## Problem
Go through the data line by line. Copy each one holding the string "largest".

Saved entries
-=-=-

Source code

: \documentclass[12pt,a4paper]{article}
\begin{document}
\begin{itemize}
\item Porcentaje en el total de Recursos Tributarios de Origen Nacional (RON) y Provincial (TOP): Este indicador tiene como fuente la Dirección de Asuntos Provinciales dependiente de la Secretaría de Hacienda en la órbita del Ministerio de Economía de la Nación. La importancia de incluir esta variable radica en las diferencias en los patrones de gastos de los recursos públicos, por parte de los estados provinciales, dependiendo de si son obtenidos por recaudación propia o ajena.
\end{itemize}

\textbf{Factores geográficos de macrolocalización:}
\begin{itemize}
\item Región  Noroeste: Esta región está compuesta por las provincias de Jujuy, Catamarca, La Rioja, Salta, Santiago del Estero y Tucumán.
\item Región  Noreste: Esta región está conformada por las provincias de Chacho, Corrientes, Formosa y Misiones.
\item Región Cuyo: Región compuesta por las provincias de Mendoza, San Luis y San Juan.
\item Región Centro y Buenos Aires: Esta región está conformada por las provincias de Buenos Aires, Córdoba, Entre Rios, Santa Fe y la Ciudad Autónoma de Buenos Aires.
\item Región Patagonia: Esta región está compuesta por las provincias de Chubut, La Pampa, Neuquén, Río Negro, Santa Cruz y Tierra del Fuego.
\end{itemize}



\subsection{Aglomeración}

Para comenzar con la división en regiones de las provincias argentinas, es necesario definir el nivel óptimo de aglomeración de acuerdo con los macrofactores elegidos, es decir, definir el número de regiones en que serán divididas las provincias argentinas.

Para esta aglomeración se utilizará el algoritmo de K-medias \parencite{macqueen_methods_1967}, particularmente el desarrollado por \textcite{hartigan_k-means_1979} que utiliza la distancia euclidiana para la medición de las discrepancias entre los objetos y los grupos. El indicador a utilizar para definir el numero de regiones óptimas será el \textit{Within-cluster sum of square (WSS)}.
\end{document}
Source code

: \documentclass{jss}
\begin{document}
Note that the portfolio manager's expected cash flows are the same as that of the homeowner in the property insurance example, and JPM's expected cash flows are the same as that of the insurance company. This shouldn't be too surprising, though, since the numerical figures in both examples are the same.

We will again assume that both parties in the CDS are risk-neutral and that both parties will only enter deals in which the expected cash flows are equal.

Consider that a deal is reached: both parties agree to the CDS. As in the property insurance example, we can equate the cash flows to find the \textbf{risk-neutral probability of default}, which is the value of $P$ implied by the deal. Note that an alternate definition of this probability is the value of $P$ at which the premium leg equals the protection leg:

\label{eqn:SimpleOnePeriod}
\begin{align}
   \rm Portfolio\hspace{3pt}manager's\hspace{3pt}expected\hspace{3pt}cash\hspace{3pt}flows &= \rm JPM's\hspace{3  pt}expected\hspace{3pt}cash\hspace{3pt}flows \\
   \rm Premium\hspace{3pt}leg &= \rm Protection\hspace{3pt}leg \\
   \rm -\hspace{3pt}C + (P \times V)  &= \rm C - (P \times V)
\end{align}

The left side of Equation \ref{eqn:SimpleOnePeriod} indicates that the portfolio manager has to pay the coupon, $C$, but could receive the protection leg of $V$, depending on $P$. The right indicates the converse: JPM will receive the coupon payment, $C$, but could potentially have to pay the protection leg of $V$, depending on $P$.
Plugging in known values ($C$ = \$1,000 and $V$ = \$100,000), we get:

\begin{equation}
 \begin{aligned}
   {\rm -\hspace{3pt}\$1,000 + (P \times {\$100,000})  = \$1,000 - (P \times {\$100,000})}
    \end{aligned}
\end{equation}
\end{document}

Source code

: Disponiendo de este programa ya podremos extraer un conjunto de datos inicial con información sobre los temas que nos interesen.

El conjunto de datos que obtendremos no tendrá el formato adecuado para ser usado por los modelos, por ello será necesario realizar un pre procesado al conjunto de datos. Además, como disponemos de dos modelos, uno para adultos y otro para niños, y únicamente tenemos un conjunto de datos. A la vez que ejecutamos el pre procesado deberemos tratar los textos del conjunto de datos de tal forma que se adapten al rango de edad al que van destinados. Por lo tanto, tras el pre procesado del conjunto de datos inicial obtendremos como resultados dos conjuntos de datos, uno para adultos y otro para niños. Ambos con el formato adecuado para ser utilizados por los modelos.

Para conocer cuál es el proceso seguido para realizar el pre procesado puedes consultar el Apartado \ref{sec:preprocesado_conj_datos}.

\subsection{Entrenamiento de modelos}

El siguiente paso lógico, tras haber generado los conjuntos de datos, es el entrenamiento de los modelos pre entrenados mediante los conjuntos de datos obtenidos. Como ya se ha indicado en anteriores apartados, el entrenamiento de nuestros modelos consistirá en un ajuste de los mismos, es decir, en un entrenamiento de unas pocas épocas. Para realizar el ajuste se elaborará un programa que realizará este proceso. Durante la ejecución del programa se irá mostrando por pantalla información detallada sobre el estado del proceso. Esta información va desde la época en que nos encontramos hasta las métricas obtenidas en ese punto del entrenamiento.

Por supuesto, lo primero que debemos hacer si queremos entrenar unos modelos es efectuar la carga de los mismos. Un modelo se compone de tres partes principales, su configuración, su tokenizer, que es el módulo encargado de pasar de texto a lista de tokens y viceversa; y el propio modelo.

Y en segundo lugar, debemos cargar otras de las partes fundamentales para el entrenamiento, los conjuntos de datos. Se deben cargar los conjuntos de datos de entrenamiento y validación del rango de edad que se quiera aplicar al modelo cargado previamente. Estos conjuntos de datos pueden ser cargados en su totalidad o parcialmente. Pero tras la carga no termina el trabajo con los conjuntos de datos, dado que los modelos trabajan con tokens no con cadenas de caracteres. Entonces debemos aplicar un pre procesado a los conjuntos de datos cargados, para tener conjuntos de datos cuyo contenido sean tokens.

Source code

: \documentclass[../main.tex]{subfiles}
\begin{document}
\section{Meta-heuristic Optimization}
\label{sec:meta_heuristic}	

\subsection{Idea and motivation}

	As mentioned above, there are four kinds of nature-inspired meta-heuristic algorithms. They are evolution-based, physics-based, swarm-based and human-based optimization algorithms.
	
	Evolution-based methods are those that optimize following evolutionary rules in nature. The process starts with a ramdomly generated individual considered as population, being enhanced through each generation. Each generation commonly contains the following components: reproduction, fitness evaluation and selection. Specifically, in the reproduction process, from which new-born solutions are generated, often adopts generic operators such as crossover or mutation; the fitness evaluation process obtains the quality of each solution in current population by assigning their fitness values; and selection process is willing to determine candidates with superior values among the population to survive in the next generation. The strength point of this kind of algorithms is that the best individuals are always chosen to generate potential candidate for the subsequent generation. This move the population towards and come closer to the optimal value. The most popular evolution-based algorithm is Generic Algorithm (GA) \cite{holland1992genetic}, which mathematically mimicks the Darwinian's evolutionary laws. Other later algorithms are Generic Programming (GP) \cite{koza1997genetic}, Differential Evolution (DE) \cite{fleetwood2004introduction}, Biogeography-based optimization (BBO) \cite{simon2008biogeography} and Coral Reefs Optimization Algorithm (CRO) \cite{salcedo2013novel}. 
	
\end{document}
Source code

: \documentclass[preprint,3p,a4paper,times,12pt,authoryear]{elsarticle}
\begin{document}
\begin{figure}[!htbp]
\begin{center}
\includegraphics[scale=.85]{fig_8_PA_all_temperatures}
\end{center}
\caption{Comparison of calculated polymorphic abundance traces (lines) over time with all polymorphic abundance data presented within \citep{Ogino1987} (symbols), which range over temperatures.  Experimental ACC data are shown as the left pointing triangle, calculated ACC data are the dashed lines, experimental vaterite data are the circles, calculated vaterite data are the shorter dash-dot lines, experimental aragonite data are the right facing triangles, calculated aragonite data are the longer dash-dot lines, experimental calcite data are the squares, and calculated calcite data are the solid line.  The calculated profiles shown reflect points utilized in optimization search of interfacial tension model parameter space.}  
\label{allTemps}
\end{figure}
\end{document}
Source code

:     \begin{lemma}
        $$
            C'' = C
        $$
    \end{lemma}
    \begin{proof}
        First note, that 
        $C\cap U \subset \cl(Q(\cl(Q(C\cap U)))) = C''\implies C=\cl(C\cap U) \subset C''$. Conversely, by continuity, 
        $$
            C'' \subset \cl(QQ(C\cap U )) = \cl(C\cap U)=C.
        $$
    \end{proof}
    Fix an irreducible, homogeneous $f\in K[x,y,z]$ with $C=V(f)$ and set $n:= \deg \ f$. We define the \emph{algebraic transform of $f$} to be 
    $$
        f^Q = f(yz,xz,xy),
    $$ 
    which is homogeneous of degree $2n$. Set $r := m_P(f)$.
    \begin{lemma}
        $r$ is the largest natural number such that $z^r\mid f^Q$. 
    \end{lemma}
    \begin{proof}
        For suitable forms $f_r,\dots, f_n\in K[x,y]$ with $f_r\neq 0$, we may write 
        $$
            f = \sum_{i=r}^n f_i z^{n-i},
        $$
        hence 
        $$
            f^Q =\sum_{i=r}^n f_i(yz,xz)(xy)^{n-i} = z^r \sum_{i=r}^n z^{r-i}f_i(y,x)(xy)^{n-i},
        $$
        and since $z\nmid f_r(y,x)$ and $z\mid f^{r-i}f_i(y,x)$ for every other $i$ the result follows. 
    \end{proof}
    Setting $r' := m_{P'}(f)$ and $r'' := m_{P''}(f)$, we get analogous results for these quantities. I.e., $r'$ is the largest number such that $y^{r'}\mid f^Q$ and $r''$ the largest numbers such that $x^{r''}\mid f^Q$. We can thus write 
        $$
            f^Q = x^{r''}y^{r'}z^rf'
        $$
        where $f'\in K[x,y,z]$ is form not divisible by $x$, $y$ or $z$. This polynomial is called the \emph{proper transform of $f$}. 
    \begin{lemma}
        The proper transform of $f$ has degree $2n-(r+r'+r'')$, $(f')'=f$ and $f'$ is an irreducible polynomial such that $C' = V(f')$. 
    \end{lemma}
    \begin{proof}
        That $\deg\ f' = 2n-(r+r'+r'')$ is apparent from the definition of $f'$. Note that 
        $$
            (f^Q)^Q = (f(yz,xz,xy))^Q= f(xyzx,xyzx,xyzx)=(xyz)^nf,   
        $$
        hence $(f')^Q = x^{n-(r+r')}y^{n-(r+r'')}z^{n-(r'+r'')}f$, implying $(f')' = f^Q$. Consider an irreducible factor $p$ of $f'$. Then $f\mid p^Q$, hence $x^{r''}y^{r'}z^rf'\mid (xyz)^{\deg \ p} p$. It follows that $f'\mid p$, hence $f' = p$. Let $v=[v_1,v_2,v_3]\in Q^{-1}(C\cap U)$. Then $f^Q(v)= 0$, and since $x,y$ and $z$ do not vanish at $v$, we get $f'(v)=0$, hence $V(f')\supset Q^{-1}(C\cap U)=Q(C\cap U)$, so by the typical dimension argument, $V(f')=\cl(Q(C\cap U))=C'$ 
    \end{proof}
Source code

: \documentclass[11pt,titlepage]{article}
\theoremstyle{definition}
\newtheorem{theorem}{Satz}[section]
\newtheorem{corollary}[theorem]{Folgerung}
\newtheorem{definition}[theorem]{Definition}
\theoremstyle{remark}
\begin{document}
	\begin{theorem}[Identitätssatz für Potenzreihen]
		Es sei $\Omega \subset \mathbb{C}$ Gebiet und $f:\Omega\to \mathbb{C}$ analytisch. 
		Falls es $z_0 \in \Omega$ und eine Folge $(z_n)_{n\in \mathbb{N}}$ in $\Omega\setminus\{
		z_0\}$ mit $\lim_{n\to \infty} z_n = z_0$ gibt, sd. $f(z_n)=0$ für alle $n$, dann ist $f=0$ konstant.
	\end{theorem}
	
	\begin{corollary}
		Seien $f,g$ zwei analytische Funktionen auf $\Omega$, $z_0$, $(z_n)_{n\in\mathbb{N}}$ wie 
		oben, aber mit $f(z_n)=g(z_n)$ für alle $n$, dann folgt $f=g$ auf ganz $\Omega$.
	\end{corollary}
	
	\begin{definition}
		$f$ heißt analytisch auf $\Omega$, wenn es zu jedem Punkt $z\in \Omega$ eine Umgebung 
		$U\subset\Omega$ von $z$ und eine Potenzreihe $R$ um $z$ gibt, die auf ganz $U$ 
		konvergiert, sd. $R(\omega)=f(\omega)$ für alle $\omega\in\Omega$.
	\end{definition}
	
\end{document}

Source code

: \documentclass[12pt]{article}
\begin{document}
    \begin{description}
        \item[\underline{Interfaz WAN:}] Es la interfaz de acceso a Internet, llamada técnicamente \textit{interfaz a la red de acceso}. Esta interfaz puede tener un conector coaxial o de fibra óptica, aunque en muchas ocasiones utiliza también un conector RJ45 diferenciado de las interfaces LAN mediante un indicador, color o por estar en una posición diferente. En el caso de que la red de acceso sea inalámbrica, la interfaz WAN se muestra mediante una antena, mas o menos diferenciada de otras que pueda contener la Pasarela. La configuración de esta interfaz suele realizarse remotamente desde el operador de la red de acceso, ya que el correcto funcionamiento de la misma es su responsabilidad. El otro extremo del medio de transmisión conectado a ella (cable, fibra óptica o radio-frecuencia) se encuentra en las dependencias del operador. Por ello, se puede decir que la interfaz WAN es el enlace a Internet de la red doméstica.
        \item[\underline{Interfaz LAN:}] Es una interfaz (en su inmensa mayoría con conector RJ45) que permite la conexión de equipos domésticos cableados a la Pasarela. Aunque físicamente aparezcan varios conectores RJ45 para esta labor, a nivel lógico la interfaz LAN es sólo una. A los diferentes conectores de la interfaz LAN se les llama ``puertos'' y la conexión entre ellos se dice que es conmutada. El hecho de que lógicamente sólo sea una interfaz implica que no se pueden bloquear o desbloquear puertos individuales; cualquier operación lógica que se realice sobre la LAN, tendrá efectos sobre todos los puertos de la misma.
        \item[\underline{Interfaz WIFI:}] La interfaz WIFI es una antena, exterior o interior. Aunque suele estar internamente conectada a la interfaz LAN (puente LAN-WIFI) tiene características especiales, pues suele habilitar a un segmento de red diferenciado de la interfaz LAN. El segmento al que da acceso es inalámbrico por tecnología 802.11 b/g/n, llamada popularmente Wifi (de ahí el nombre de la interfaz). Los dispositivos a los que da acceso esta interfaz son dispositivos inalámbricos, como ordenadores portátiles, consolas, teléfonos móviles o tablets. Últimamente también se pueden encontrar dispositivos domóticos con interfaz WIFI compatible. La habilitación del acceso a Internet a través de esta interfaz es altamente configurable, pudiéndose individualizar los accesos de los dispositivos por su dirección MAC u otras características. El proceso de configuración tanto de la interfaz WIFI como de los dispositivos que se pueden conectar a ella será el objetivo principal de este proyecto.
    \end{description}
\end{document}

-=-=-

## Finished exercise
        $r$ is the largest natural number such that $z^r\mid f^Q$. 
    Setting $r' := m_{P'}(f)$ and $r'' := m_{P''}(f)$, we get analogous results for these quantities. I.e., $r'$ is the largest number such that $y^{r'}\mid f^Q$ and $r''$ the largest numbers such that $x^{r''}\mid f^Q$. We can thus write 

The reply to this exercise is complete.